These scripts aim at facilitating all the annotation formatting steps before going into an RNASeq analysis using Eoulsan or other pipelines.
It is an on going suite of scripts.
- python 2.7
- python modules
- pylab
- pandas
- ftplib
- urllib2
- fnmatch
- biopython
- docker
Before going further, you have to build a file where all the target directories will be defined. A kind of environment defining file. => validannot_env.py
Environment script to define all the paths needed. It needs to be included in all the validannot scripts.
These paths are required :
gff3_path = ".../gff3/"
dna_fasta_path = ".../dna_fasta/"
cdna_fasta_path = ".../cdna_fasta/"
ncrna_fasta_path = ".../ncrna_fasta/"
gtf_path = ".../gtf/"
log_path = ".../log/"
Retrieves fasta and annotation files from Ensembl ftp (ensembl.org or ensemblgenomes.org).
python retrieve_files_from_ensembl.py -o organism_ensembl -e ensemblversion -f file type -t generic -v
-o or --organism = Bos_taurus, Mus_musculus, Homo_sapiens -t or type = plants, fungi, metazoa, bacteria, protists, generic -e or --ensemblversion = 83 -f or --files = all, gff3, gtf, dna_fasta, cdna_fasta, ncrna_fasta (default=all) -v or --verbose
python retrieve_files_from_ensembl.py -o Bos_taurus -e 83 -f all -t generic -v
Formats Ensembl gff3 files to make real and clean gff3 files with chromosome only if desired. Avoids heavy files that could damage genome indexing process in mappers like STAR.
python modify_ensembl_gff.py -o Ensembl organism name -e Ensembl version -c y -v
-o or --organism Ensembl organism name Ex: Mus_musculus
-e or --ensemblversion Ensembl version Ex: 84
-c or --chronly Chromosome only : y
-v or --verbose
python modify_ensembl_gff.py -o Mus_musculus -e 84 -c y -v
Selects only the "official" chromosome sequences in a fasta file from an only_chr_Xxxx_xxxx_ensNN_sgdb.gff file.
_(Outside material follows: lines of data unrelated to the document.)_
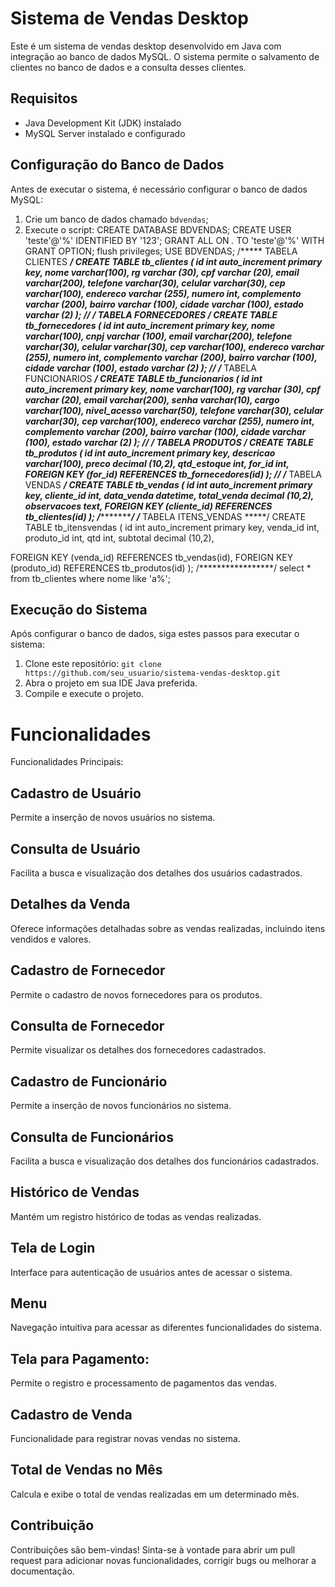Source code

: # Sistema de Vendas Desktop

Este é um sistema de vendas desktop desenvolvido em Java com integração ao banco de dados MySQL. O sistema permite o salvamento de clientes no banco de dados e a consulta desses clientes.

## Requisitos

- Java Development Kit (JDK) instalado
- MySQL Server instalado e configurado

## Configuração do Banco de Dados

Antes de executar o sistema, é necessário configurar o banco de dados MySQL:
1. Crie um banco de dados chamado `bdvendas`;
2. Execute o script:
CREATE DATABASE BDVENDAS;
CREATE USER 'teste'@'%' IDENTIFIED BY '123';
GRANT ALL ON *.* TO 'teste'@'%' WITH GRANT OPTION;
flush privileges;
USE BDVENDAS;
/***** TABELA CLIENTES *****/
CREATE TABLE tb_clientes (
  id int auto_increment primary key,
  nome varchar(100),
  rg varchar (30),
  cpf varchar (20),
  email varchar(200),
  telefone varchar(30),
  celular varchar(30),
  cep varchar(100),
  endereco varchar (255),
  numero int,
  complemento varchar (200),
  bairro varchar (100),
  cidade varchar (100),
  estado varchar (2)
);
/*****************/
/***** TABELA FORNECEDORES *****/
CREATE TABLE tb_fornecedores (
  id int auto_increment primary key,
  nome varchar(100),
  cnpj varchar (100),
  email varchar(200),
  telefone varchar(30),
  celular varchar(30),
  cep varchar(100),
  endereco varchar (255),
  numero int,
  complemento varchar (200),
  bairro varchar (100),
  cidade varchar (100),
  estado varchar (2)
);
/*****************/
/***** TABELA FUNCIONARIOS *****/
CREATE TABLE tb_funcionarios (
  id int auto_increment primary key,
  nome varchar(100),
  rg varchar (30),
  cpf varchar (20),
  email varchar(200),
  senha varchar(10),
  cargo varchar(100),
  nivel_acesso varchar(50),
  telefone varchar(30),
  celular varchar(30),
  cep varchar(100),
  endereco varchar (255),
  numero int,
  complemento varchar (200),
  bairro varchar (100),
  cidade varchar (100),
  estado varchar (2)
);
/*****************/
/***** TABELA PRODUTOS *****/
CREATE TABLE tb_produtos (
  id int auto_increment primary key,
  descricao varchar(100),
  preco decimal (10,2),
  qtd_estoque int,
  for_id int,
  FOREIGN KEY (for_id) REFERENCES tb_fornecedores(id)
);
/*****************/
/***** TABELA VENDAS *****/
CREATE TABLE tb_vendas (
  id int auto_increment primary key,
  cliente_id int,
  data_venda datetime,
  total_venda decimal (10,2),
  observacoes text,
  FOREIGN KEY (cliente_id) REFERENCES tb_clientes(id)
);
/*****************/
/***** TABELA ITENS_VENDAS *****/
CREATE TABLE tb_itensvendas (
  id int auto_increment primary key,
  venda_id int,
  produto_id int,
  qtd int,
  subtotal decimal (10,2),

  FOREIGN KEY (venda_id) REFERENCES tb_vendas(id),
  FOREIGN KEY (produto_id) REFERENCES tb_produtos(id)
);
/*****************/
select * from tb_clientes where nome like 'a%';

## Execução do Sistema
Após configurar o banco de dados, siga estes passos para executar o sistema:
1. Clone este repositório: `git clone https://github.com/seu_usuario/sistema-vendas-desktop.git`
2. Abra o projeto em sua IDE Java preferida.
3. Compile e execute o projeto.

# Funcionalidades
Funcionalidades Principais:

## Cadastro de Usuário
Permite a inserção de novos usuários no sistema.

## Consulta de Usuário
Facilita a busca e visualização dos detalhes dos usuários cadastrados.

## Detalhes da Venda
Oferece informações detalhadas sobre as vendas realizadas, incluindo itens vendidos e valores.

## Cadastro de Fornecedor
Permite o cadastro de novos fornecedores para os produtos.

## Consulta de Fornecedor
Permite visualizar os detalhes dos fornecedores cadastrados.

## Cadastro de Funcionário
Permite a inserção de novos funcionários no sistema.

## Consulta de Funcionários
Facilita a busca e visualização dos detalhes dos funcionários cadastrados.

## Histórico de Vendas
Mantém um registro histórico de todas as vendas realizadas.

## Tela de Login
Interface para autenticação de usuários antes de acessar o sistema.

## Menu
Navegação intuitiva para acessar as diferentes funcionalidades do sistema.

## Tela para Pagamento:
Permite o registro e processamento de pagamentos das vendas.

## Cadastro de Venda
Funcionalidade para registrar novas vendas no sistema.

## Total de Vendas no Mês
Calcula e exibe o total de vendas realizadas em um determinado mês.

## Contribuição

Contribuições são bem-vindas! Sinta-se à vontade para abrir um pull request para adicionar novas funcionalidades, corrigir bugs ou melhorar a documentação.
Avoids heavy files that could damage genome indexing process in mappers like STAR.
python select_ensembl_fasta_from_gffid_ensembl.py -o Ensembl organism name -e Ensembl version -v
# -o or --organism Ensembl organism name Ex: Mus_musculus
# -e or --ensemblversion Ensembl version Ex: 84
# -v or --verbose
python select_ensembl_fasta_from_gffid_ensembl.py -o Mus_musculus -e 84 -v
Formats Ensembl gtf files to cope with the formatted gff3 files.
python select_ensembl_gtfid_from_ensembl_gffid.py -o Ensembl organism name -e Ensembl version -v
-o or --organism Ensembl organism name Ex: Mus_musculus
-e or --ensemblversion Ensembl version Ex: 84
-v or --verbose
python select_ensembl_gtfid_from_ensembl_gffid.py -o Mus_musculus -e 84 -v
Builds a fasta and a gff file from cdna and ncrna fasta files from Ensembl versionned files.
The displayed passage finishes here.